Material for the task:
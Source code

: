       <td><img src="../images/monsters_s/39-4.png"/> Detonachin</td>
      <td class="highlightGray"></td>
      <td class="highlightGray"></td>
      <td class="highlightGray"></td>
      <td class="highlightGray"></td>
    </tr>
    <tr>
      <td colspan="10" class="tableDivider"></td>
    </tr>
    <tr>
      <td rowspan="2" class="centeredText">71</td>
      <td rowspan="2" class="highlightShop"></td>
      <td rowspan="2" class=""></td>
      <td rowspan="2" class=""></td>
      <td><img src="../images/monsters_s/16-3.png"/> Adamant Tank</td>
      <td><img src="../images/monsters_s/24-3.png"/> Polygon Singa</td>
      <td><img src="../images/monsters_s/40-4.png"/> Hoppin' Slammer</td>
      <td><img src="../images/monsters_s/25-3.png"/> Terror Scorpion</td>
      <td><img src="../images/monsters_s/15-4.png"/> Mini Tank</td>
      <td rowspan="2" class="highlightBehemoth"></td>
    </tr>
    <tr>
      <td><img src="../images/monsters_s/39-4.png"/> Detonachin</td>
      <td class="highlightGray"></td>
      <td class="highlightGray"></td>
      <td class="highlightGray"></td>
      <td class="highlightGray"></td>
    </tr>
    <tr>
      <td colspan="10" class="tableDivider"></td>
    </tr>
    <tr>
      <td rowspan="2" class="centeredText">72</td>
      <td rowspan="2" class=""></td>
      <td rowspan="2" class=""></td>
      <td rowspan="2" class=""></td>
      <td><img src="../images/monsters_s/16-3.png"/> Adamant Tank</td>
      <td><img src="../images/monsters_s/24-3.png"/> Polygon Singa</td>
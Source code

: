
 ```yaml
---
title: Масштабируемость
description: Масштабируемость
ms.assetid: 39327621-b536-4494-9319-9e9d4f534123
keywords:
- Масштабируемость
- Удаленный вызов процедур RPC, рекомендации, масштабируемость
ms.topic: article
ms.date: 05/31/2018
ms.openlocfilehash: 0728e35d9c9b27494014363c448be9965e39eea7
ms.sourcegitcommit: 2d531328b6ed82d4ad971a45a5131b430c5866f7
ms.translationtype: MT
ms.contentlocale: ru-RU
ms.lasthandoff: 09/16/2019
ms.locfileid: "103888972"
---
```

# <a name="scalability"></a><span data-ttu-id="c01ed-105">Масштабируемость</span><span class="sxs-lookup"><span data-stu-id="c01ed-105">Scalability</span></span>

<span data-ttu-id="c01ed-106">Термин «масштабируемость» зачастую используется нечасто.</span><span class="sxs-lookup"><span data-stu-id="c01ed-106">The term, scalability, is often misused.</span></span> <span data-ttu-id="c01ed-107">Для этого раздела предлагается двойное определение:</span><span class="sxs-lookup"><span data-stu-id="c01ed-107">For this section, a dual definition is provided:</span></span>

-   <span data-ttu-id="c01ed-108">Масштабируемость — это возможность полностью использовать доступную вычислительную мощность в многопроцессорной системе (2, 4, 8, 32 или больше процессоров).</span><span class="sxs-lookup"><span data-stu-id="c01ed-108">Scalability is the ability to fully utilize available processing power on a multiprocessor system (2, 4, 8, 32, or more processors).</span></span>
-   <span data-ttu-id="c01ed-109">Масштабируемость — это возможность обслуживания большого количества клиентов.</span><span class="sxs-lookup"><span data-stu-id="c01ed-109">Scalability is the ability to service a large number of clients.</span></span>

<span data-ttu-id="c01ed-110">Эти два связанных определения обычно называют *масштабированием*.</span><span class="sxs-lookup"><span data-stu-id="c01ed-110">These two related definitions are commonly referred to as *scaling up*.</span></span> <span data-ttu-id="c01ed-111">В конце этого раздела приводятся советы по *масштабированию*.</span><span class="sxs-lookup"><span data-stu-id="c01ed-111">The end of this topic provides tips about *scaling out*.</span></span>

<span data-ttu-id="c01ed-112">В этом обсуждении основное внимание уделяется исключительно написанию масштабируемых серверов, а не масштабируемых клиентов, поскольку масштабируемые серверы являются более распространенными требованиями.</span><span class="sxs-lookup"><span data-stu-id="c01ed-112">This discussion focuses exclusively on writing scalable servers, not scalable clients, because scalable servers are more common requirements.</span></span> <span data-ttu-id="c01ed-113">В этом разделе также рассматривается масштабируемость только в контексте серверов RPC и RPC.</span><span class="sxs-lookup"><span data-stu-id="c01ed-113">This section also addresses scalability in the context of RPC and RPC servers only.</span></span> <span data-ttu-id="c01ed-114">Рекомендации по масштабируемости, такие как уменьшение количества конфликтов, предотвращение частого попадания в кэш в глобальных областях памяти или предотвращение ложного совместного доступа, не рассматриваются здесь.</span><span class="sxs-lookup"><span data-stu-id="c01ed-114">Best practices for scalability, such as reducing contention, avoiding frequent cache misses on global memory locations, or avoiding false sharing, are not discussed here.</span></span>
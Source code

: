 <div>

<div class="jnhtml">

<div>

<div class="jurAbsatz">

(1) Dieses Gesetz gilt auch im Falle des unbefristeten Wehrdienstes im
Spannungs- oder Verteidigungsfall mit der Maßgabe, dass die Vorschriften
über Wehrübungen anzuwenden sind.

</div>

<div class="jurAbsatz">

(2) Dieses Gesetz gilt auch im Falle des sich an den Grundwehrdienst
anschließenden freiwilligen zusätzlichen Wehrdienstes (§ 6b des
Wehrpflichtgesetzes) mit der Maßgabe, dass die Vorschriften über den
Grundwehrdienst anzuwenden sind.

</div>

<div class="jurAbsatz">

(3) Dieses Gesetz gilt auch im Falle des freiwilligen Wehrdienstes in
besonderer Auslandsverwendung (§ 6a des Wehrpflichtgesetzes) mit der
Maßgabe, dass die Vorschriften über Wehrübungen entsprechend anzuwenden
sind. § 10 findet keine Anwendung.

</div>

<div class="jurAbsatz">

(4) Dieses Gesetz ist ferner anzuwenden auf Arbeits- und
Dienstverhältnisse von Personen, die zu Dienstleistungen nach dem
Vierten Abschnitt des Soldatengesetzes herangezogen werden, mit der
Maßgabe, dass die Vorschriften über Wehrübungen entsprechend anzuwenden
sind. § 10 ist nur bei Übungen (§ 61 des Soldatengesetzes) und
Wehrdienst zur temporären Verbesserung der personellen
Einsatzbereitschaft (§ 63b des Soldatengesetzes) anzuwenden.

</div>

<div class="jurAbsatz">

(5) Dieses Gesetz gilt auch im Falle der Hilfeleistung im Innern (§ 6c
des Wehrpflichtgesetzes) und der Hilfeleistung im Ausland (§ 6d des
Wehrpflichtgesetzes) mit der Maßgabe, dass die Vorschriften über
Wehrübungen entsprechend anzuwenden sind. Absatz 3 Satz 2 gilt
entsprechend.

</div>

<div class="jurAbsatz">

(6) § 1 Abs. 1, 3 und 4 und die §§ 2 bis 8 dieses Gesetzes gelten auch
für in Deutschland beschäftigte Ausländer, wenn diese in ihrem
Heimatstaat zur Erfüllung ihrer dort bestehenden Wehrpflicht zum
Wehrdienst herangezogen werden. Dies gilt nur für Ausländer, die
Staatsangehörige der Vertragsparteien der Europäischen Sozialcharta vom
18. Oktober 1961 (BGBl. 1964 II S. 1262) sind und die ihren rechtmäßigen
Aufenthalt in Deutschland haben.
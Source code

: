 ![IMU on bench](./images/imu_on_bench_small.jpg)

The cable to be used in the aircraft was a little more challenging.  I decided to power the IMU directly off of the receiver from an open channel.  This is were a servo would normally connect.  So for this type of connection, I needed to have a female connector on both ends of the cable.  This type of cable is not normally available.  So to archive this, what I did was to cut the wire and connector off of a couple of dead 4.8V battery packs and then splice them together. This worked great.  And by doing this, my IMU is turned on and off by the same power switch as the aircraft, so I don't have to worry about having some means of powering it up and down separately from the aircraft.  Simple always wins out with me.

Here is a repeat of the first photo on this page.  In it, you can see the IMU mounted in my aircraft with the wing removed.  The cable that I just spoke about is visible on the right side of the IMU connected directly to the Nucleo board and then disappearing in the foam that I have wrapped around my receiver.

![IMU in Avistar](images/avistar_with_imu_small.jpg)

The task: Please retype, exactly as written, every line from the line containing "18. Oktober 1961" through the last line of the records above, including both of those lines, and nothing else.

Expected answer:
18. Oktober 1961 (BGBl. 1964 II S. 1262) sind und die ihren rechtmäßigen
Aufenthalt in Deutschland haben.
Source code

: ![IMU on bench](./images/imu_on_bench_small.jpg)

The cable to be used in the aircraft was a little more challenging.  I decided to power the IMU directly off of the receiver from an open channel.  This is were a servo would normally connect.  So for this type of connection, I needed to have a female connector on both ends of the cable.  This type of cable is not normally available.  So to archive this, what I did was to cut the wire and connector off of a couple of dead 4.8V battery packs and then splice them together. This worked great.  And by doing this, my IMU is turned on and off by the same power switch as the aircraft, so I don't have to worry about having some means of powering it up and down separately from the aircraft.  Simple always wins out with me.

Here is a repeat of the first photo on this page.  In it, you can see the IMU mounted in my aircraft with the wing removed.  The cable that I just spoke about is visible on the right side of the IMU connected directly to the Nucleo board and then disappearing in the foam that I have wrapped around my receiver.

![IMU in Avistar](images/avistar_with_imu_small.jpg)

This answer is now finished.